18. Noi marxisti-leninisti, che ci basiamo fermamente
sulla classe operaia, riteniamo che dentro la lotta alla politica attuale
dell’imperialismo sia possibile - in una fase che vede a livello internazionale
il movimento comunista in lenta e graduale ripresa (permanendo molti elementi
della precedente fase difensiva) – conquistare ampie masse, condurle su nuove
posizioni e far avanzare l’obiettivo strategico della rivoluzione proletaria e
della costruzione del nuovo mondo senza sfruttamento. E’ dentro questa
prospettiva di cambiamento “possibile e necessario”, che non si limiti a
contrastare alcuni effetti, ma aggredisca le cause dei problemi che vivono
milioni di sfruttati, che si iscrive per noi la lotta contro il neoliberismo.
19. La messa in crisi del neoliberismo significa
l’acutizzazione della crisi generale del capitalismo. Dunque è nostro interesse
sviluppare una politica di rigetto totale del neoliberismo (anche della sua
versione di “sinistra”, il social-liberismo), per la rottura
dell’egemonia liberal-riformista e la costruzione
dell’unica alternativa di società possibile: il socialismo proletario.
Un’alternativa che sappia tirare la lezione delle esperienze negative delle
politiche di accompagnamento del neoliberismo, delle politiche portate avanti
in nome dei “sacrifici” e del “meno peggio”, del
“realismo” e del “pragmatismo”, della “coesione nazionale” e di quella
“europea”, che finiscono sempre per capitolare davanti le esigenze del
capitale. Un’alternativa che va costruita nelle fabbriche, nei quartieri, fra
le masse, con le lotte, senza calcoli elettorali.
20. Questa linea politica deve servire a sviluppare la
convergenza dei movimenti di lotta e di resistenza all’aggressione capitalista:
quella degli operai occupati e dei disoccupati, dei giovani e degli anziani,
dei lavoratori italiani e dei migranti, dei lavoratori della città e della
campagna, delle donne e dei senza-diritti. L’obiettivo è realizzare attraverso
la lotta un fronte ampio, diretto dalla classe operaia, un’unità più larga
possibile delle masse sfruttate ed oppresse, delle loro organizzazioni,
politica e di azione.

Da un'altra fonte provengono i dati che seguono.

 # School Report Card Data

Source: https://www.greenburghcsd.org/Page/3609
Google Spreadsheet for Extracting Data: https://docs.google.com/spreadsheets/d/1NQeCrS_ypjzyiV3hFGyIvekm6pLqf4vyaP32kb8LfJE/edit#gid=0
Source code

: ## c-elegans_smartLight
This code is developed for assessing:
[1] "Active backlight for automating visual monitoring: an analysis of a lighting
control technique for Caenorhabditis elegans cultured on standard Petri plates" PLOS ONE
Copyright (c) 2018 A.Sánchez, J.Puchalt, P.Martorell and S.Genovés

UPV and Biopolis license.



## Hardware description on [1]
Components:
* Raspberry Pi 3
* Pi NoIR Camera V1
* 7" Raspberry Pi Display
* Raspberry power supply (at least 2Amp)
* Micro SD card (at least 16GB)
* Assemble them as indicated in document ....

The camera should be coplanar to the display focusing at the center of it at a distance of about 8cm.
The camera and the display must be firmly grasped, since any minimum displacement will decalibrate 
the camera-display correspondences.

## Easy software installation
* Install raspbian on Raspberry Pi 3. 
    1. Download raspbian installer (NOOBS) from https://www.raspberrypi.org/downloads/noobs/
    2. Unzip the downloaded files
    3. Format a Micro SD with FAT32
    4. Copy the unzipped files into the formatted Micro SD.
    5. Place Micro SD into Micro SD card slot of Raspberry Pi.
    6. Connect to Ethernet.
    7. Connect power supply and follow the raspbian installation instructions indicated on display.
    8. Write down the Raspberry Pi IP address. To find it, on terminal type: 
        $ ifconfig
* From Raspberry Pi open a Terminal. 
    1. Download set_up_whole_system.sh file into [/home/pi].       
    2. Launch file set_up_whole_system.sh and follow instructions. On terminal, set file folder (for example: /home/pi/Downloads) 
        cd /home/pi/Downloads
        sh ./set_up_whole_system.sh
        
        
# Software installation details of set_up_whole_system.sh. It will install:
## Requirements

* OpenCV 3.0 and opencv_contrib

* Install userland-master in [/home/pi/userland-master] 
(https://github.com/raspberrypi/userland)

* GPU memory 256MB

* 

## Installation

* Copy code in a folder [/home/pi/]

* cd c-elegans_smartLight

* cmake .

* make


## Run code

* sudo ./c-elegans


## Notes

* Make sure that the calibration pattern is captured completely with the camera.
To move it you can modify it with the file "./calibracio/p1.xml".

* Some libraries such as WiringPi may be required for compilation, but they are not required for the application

Per avvicinare questo obiettivo bisogna concentrare le
forze e l’iniziativa politica sul terreno di agitazione e
denuncia più scottante e sentito dalle masse (oggi quello
dell’immiserimento crescente della classe operaia e delle masse popolari), sul
quale è possibile poggiare e far progredire la ripresa del movimento comunista
nel nostro paese, prendendo di petto i capitalisti e lo stato che è al loro
esclusivo servizio, lottando contro le posizioni riformiste e conciliatrici.
21. L’elaborazione di un programma di rottura e rigetto
totale del neoliberismo e del social-liberismo, per
l’unità di lotta contro il capitalismo, per un’alternativa di classe, popolare
e realmente democratica, di solidarietà con i popoli, basato sulla
soddisfazione delle esigenze sociali (in primo luogo della classe operaia) e la
prospettiva di “un altro mondo possibile e necessario” (il socialismo), è di
fondamentale importanza. Esso permetterà di definire le posizioni e gli
impegni, di assicurare l’iniziativa, ampliare le mobilitazioni di massa,
sviluppare e far confluire in unico movimento i diversi fronti di resistenza
alla politica attuale dell’imperialismo, rilanciando l’obiettivo di una
radicale trasformazione sociale. E’ importante che questo programma sia
costruito con una larga discussione ed un ampio consenso fra tutte le forze
politiche, sindacali, sociali, culturali, le associazioni, i lavoratori, i
militanti sindacali, i giovani, etc. che lo sostengono.
22. I comunisti nel sostenere tutte le rivendicazioni immediate e programmatiche, devono porre la questione di passare dalla
resistenza alla politica neoliberista alla lotta politica rivoluzionaria per
rompere definitivamente con il dominio dei monopoli, lottando a fondo contro le
posizioni riformiste che illudono le masse facendo delle elezioni e del
parlamentarismo la sola forma di lotta esistente. In questo senso i nuovi
compiti che vanno posti al proletariato ed alle masse popolari - che trovano
una sintesi nella parola d’ordine del “governo operaio” - devono servire a
sollevare con ancora più forza la questione della necessità urgente e non
eludibile della ricostruzione del partito comunista.